With the announcement of DirectX 12 features like low-level programming, it appears we're having a revival of the DirectX vs. OpenGL debates—and we can toss AMD's Mantle into the mix in place of Glide (RIP 3dfx). I was around back in the days of the flame wars between OGL and DX1/2/3 devotees, with id Software's John Carmack and others weighing in on behalf of OGL at the time. As Microsoft continued to add features to DX, and with a healthy dose of marketing muscle, the subject mostly faded away after a few years. Today, the vast majority of Windows games run on DirectX, but with mobile platforms predominantly using variants of OpenGL (i.e. smartphones and tablets use a subset called OpenGL ES—the ES being for "Embedded Systems") we're seeing a bit of a resurgence in OGL use. There's also the increasing support of Linux and OS X, making a cross-platform grapics API even more desirable.
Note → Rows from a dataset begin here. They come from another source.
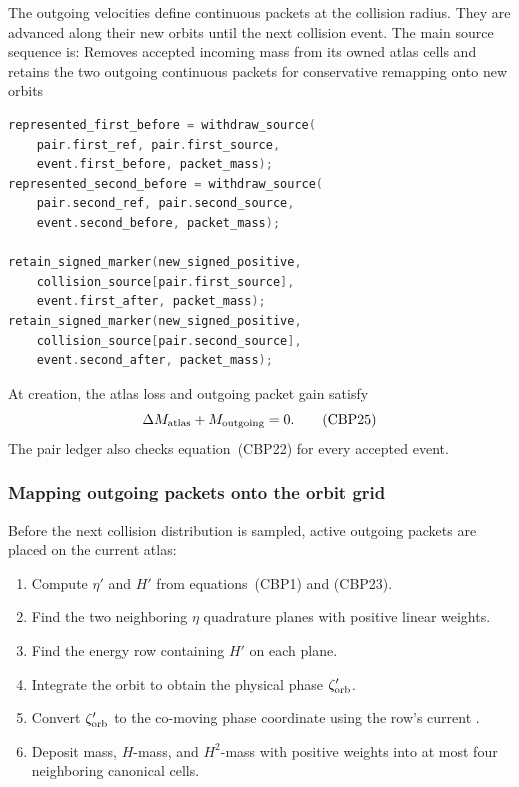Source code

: The outgoing velocities define continuous packets at the collision radius.
They are advanced along their new orbits until the next collision event.  The
main source sequence is:
{}
{Removes accepted incoming mass from its owned atlas cells and retains the
 two outgoing continuous packets for conservative remapping onto new orbits}
\begin{lstlisting}[language=C++]
represented_first_before = withdraw_source(
    pair.first_ref, pair.first_source,
    event.first_before, packet_mass);
represented_second_before = withdraw_source(
    pair.second_ref, pair.second_source,
    event.second_before, packet_mass);

retain_signed_marker(new_signed_positive,
    collision_source[pair.first_source],
    event.first_after, packet_mass);
retain_signed_marker(new_signed_positive,
    collision_source[pair.second_source],
    event.second_after, packet_mass);
\end{lstlisting}

At creation, the atlas loss and outgoing packet gain satisfy
\[
 \Delta M_{\rm atlas}+M_{\rm outgoing}=0.              \tag{CBP25}
\]
The pair ledger also checks equation~(CBP22) for every accepted event.

\subsubsection{Mapping outgoing packets onto the orbit grid}

Before the next collision distribution is sampled, active outgoing packets
are placed on the current atlas:
\begin{enumerate}
\item Compute \(\eta'\) and \(H'\) from equations~(CBP1) and (CBP23).
\item Find the two neighboring \(\eta\) quadrature planes with positive linear
      weights.
\item Find the energy row containing \(H'\) on each plane.
\item Integrate the orbit to obtain the physical phase
      \(\zeta_{\rm orb}'\).
\item Convert \(\zeta_{\rm orb}'\) to the co-moving phase coordinate using the row's
      current .
\item Deposit mass, \(H\)-mass, and \(H^2\)-mass with positive weights into at
      most four neighboring canonical cells.
\end{enumerate}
At the Game Developers Conference 2014, in a panel including NVIDIA's Cass Everitt and John McDonald, AMD's Graham Sellers, and Intel's Tim Foley, explanations and demonstrations were given suggesting OpenGL could unlock as much as a 7X to 15X improvement in performance. Even without fine tuning, they note that in general OpenGL code is around 1.3X faster than DirectX. It almost makes you wonder why we ever settled for DirectX in the first place—particularly considering many developers felt DirectX code was always a bit more complex than OpenGL code. (Short summary: DX was able to push new features into the API and get them working faster than OpenGL in the DX8/9/10/11 days.) Anyway, if you have an interest in graphics programming (or happen to be a game developer), you can find a full set of 130 slides from the presentation on NVIDIA's blog. Not surprisingly, Valve is also promoting OpenGL in various ways; the same link also has a video from a couple weeks back at Steam Dev Days covering the same topic.
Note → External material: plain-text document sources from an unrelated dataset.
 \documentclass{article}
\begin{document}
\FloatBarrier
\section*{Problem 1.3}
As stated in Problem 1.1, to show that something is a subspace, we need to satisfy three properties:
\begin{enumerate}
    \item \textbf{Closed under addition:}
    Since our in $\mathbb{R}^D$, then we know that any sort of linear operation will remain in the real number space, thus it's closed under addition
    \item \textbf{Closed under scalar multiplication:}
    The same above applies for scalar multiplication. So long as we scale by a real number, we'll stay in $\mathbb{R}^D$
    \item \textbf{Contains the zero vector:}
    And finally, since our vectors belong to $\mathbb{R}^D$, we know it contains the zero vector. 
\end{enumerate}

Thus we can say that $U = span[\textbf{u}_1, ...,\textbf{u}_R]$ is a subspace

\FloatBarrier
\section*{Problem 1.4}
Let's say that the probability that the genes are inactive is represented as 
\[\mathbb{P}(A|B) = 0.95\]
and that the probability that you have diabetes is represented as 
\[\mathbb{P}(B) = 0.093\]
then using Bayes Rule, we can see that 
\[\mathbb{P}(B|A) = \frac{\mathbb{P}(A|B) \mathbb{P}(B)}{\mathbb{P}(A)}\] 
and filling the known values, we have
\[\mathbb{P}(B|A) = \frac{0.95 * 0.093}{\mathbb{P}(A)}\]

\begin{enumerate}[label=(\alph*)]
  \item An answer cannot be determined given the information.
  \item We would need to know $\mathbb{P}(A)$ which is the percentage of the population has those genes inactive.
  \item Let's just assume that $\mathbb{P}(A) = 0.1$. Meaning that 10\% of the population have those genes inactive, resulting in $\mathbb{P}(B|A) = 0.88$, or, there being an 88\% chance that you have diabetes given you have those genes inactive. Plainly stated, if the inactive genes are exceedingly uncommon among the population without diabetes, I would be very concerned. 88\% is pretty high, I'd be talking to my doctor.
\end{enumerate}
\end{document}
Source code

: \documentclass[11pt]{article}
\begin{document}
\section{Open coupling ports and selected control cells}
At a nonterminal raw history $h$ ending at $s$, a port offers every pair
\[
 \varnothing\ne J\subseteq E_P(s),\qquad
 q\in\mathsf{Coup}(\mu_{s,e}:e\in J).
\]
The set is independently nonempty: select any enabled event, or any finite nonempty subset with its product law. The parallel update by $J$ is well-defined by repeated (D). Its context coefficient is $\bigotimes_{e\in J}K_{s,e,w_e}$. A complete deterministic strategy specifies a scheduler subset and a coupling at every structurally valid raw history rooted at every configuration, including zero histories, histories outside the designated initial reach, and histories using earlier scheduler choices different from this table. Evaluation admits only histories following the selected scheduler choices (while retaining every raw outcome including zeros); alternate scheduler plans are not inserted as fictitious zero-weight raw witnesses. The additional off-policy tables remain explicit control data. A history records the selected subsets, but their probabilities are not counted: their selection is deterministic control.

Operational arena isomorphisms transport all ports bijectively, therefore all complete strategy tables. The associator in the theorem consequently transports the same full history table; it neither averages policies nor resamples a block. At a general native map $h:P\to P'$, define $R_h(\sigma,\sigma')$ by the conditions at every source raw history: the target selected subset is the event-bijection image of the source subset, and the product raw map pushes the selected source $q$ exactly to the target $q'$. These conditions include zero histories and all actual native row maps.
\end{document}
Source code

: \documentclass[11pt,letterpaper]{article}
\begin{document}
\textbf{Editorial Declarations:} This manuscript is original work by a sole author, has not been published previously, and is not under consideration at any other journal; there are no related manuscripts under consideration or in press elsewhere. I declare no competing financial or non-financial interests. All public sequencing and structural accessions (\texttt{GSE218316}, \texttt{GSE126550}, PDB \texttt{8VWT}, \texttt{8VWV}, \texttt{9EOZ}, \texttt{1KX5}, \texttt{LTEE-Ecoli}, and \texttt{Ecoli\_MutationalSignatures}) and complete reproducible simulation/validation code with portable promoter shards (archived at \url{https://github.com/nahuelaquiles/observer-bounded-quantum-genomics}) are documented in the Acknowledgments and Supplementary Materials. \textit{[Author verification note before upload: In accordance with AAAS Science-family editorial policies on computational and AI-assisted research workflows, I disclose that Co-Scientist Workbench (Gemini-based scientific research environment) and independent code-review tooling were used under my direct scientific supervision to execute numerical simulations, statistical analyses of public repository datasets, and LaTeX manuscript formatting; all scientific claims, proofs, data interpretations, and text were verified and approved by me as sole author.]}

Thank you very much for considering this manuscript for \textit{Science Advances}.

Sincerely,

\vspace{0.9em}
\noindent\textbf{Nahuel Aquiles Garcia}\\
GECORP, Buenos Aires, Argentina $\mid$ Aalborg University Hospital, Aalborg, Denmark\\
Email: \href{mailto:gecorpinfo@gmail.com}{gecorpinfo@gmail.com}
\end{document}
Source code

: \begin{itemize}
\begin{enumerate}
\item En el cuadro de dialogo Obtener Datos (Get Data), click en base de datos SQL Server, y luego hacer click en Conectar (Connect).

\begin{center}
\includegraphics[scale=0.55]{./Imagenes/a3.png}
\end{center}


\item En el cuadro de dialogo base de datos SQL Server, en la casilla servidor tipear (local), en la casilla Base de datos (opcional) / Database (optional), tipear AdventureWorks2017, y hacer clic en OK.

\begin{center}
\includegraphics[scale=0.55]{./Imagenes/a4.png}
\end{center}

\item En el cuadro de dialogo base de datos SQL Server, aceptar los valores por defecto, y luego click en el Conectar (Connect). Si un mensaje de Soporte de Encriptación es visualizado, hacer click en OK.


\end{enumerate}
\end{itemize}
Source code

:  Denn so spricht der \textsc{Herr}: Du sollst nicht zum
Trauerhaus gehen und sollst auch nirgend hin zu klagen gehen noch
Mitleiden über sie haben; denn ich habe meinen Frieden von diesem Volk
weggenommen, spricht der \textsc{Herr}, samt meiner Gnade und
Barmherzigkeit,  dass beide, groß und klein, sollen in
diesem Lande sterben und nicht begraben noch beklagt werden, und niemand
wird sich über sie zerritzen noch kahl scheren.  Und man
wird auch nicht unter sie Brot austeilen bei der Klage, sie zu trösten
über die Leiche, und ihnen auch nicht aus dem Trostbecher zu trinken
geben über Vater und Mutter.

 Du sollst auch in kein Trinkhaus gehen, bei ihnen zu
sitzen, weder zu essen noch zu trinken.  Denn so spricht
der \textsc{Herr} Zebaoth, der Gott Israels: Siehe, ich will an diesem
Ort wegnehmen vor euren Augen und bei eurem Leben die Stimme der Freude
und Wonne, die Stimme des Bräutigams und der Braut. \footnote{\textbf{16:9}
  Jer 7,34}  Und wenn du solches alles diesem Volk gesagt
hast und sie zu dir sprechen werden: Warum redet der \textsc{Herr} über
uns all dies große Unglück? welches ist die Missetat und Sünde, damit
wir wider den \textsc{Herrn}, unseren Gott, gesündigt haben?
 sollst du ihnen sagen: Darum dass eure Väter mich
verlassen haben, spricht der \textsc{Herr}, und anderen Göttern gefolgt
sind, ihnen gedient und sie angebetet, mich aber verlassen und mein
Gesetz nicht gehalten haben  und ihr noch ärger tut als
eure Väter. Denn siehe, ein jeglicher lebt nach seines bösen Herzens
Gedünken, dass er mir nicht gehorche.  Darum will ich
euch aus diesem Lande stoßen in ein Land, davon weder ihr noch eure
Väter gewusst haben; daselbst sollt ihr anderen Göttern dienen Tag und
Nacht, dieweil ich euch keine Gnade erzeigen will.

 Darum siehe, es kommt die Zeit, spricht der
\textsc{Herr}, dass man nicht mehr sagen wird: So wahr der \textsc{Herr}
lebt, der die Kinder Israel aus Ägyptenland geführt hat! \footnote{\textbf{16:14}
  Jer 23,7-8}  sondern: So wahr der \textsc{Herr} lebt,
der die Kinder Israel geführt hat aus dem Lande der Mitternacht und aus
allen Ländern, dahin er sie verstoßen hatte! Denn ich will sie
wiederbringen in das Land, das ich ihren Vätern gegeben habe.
The key to unlocking improved performance appears to be pretty straightforward: reducing driver overhead and increasing the number of draw calls. These are both items targeted by AMD's Mantle API, and presumably the low level DX12 API as well. I suspect the "7-15X improved performance" is going to be far more than we'll see in most real-world situations (i.e. games), but even a 50-100% performance improvement would be huge. Many of the mainstream laptops I test can hit 30-40 FPS at high quality 1080p settings, but there are periodic dips into the low 20s or maybe even the teens. Double the frame rates and everything becomes substantially smoother.

I won't pretend to have a definitive answer on which API is "best", but just like being locked into a single hardware platform or OS can lead to stagnation, I think it's always good to have alternatives. Obviously there's a lot going on with developing game engines, and sometimes slower code that's easier to use/understand is preferable to fast/difficult code. There's also far more to making a "good" game than graphics, which is a topic unto itself. Regardless, code for some of the testing scenarios provided by John McDonald is available on Github if you're interested in checking it out. It should work on Windows and Linux but may require some additional work to get it running on OS X for now.

Source: NVIDIA Blog - GDC 2014

Comments Locked

105 Comments

View All Comments

  • jwcalla - Wednesday, March 26, 2014 - link

    OpenGL 4.x features are required for the performance we're talking about here. The video cards listed in the L4D2 system requirements are 7-yo cards. It's Shader Model 3.0 equivalent.

    They didn't port Source to OGL. They already had an OGL rendering backend for OS X and slapped a translation layer on top to convert D3D to those OGL calls. That's how they had something up and running so quickly on Linux.

    Valve doesn't even have a pure OGL engine yet.
  • tuxRoller - Wednesday, March 26, 2014 - link

    He's right about the version of gl being used. Intel is only now on 3.3 and steam had been available for many months now. I think when it was first released Intel was on 3.0/3.1. This is only speaking about Linux, of course.
  • ET - Wednesday, March 26, 2014 - link

    Regardless of the other less than valid points, you're still comparing to DX9, and that's highly irrelevant to the "OpenGL vs. DX" debate. Yes, DX9 had a very high overhead, but DX has moved forward quite a bit since then.
  • tuxRoller - Wednesday, March 26, 2014 - link

    Except, according to the presentation linked in the article, it still is decently slower than gl.
  • bobvodka - Tuesday, March 25, 2014 - link

    and this is all well and good BUT.... unless you are playing on NV hardware you aren't going to be able to do this.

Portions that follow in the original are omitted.